■ **SUPPLIED RECORDS**:
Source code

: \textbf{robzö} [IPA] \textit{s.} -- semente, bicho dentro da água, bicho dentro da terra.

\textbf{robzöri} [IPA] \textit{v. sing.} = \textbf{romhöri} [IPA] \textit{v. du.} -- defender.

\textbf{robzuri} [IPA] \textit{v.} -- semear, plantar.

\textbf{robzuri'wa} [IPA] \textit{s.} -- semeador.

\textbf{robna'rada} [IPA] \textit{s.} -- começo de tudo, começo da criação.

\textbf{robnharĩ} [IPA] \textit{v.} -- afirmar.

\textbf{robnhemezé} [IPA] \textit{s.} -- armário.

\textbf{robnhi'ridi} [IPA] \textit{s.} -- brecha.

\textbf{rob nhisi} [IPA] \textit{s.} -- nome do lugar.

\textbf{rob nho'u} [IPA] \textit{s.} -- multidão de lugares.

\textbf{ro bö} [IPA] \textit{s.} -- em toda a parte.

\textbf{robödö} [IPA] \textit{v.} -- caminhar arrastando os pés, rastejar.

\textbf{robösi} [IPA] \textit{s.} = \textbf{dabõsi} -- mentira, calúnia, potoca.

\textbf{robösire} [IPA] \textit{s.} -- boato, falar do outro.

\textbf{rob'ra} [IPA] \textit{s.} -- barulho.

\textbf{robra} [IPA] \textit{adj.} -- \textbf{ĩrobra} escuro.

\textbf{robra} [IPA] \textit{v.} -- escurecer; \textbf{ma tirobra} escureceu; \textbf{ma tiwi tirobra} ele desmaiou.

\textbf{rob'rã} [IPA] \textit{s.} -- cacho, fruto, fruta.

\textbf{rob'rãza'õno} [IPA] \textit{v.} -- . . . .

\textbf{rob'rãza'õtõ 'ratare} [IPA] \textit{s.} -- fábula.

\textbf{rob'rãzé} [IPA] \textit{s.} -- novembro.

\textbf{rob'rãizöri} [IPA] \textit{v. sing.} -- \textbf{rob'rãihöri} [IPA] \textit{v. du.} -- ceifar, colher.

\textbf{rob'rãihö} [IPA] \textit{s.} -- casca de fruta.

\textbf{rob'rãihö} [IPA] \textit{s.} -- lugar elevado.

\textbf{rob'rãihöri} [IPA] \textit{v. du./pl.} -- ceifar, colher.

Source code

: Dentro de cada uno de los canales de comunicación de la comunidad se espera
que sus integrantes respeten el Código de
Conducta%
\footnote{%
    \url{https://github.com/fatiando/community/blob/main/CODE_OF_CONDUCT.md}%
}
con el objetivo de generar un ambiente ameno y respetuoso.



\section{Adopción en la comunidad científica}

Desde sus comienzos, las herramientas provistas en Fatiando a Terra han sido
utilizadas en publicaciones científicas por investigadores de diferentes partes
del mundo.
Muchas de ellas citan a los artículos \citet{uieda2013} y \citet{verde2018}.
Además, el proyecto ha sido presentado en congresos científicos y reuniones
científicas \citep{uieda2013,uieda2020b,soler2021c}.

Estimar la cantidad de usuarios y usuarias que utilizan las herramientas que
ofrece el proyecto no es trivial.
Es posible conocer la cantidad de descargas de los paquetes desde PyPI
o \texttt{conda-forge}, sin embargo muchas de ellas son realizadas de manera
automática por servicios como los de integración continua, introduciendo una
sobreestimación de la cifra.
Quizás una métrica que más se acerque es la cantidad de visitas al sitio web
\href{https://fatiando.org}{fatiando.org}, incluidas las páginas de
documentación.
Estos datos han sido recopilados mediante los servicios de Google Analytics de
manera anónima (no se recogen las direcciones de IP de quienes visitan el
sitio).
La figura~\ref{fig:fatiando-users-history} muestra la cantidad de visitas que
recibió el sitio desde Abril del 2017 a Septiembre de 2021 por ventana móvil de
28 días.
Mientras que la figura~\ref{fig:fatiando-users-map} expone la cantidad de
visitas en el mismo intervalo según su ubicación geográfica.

■ **GOAL OF THE EXERCISE**:
This calls for repeating all of the records, character for character.

■ **OUTPUT**:
Source code

: \textbf{robzö} [IPA] \textit{s.} -- semente, bicho dentro da água, bicho dentro da terra.

\textbf{robzöri} [IPA] \textit{v. sing.} = \textbf{romhöri} [IPA] \textit{v. du.} -- defender.

\textbf{robzuri} [IPA] \textit{v.} -- semear, plantar.

\textbf{robzuri'wa} [IPA] \textit{s.} -- semeador.

\textbf{robna'rada} [IPA] \textit{s.} -- começo de tudo, começo da criação.

\textbf{robnharĩ} [IPA] \textit{v.} -- afirmar.

\textbf{robnhemezé} [IPA] \textit{s.} -- armário.

\textbf{robnhi'ridi} [IPA] \textit{s.} -- brecha.

\textbf{rob nhisi} [IPA] \textit{s.} -- nome do lugar.

\textbf{rob nho'u} [IPA] \textit{s.} -- multidão de lugares.

\textbf{ro bö} [IPA] \textit{s.} -- em toda a parte.

\textbf{robödö} [IPA] \textit{v.} -- caminhar arrastando os pés, rastejar.

\textbf{robösi} [IPA] \textit{s.} = \textbf{dabõsi} -- mentira, calúnia, potoca.

\textbf{robösire} [IPA] \textit{s.} -- boato, falar do outro.

\textbf{rob'ra} [IPA] \textit{s.} -- barulho.

\textbf{robra} [IPA] \textit{adj.} -- \textbf{ĩrobra} escuro.

\textbf{robra} [IPA] \textit{v.} -- escurecer; \textbf{ma tirobra} escureceu; \textbf{ma tiwi tirobra} ele desmaiou.

\textbf{rob'rã} [IPA] \textit{s.} -- cacho, fruto, fruta.

\textbf{rob'rãza'õno} [IPA] \textit{v.} -- . . . .

\textbf{rob'rãza'õtõ 'ratare} [IPA] \textit{s.} -- fábula.

\textbf{rob'rãzé} [IPA] \textit{s.} -- novembro.

\textbf{rob'rãizöri} [IPA] \textit{v. sing.} -- \textbf{rob'rãihöri} [IPA] \textit{v. du.} -- ceifar, colher.

\textbf{rob'rãihö} [IPA] \textit{s.} -- casca de fruta.

\textbf{rob'rãihö} [IPA] \textit{s.} -- lugar elevado.

\textbf{rob'rãihöri} [IPA] \textit{v. du./pl.} -- ceifar, colher.

Source code

: Dentro de cada uno de los canales de comunicación de la comunidad se espera
que sus integrantes respeten el Código de
Conducta%
\footnote{%
    \url{https://github.com/fatiando/community/blob/main/CODE_OF_CONDUCT.md}%
}
con el objetivo de generar un ambiente ameno y respetuoso.



\section{Adopción en la comunidad científica}

Desde sus comienzos, las herramientas provistas en Fatiando a Terra han sido
utilizadas en publicaciones científicas por investigadores de diferentes partes
del mundo.
Muchas de ellas citan a los artículos \citet{uieda2013} y \citet{verde2018}.
Además, el proyecto ha sido presentado en congresos científicos y reuniones
científicas \citep{uieda2013,uieda2020b,soler2021c}.

Estimar la cantidad de usuarios y usuarias que utilizan las herramientas que
ofrece el proyecto no es trivial.
Es posible conocer la cantidad de descargas de los paquetes desde PyPI
o \texttt{conda-forge}, sin embargo muchas de ellas son realizadas de manera
automática por servicios como los de integración continua, introduciendo una
sobreestimación de la cifra.
Quizás una métrica que más se acerque es la cantidad de visitas al sitio web
\href{https://fatiando.org}{fatiando.org}, incluidas las páginas de
documentación.
Estos datos han sido recopilados mediante los servicios de Google Analytics de
manera anónima (no se recogen las direcciones de IP de quienes visitan el
sitio).
La figura~\ref{fig:fatiando-users-history} muestra la cantidad de visitas que
recibió el sitio desde Abril del 2017 a Septiembre de 2021 por ventana móvil de
28 días.
Mientras que la figura~\ref{fig:fatiando-users-map} expone la cantidad de
visitas en el mismo intervalo según su ubicación geográfica.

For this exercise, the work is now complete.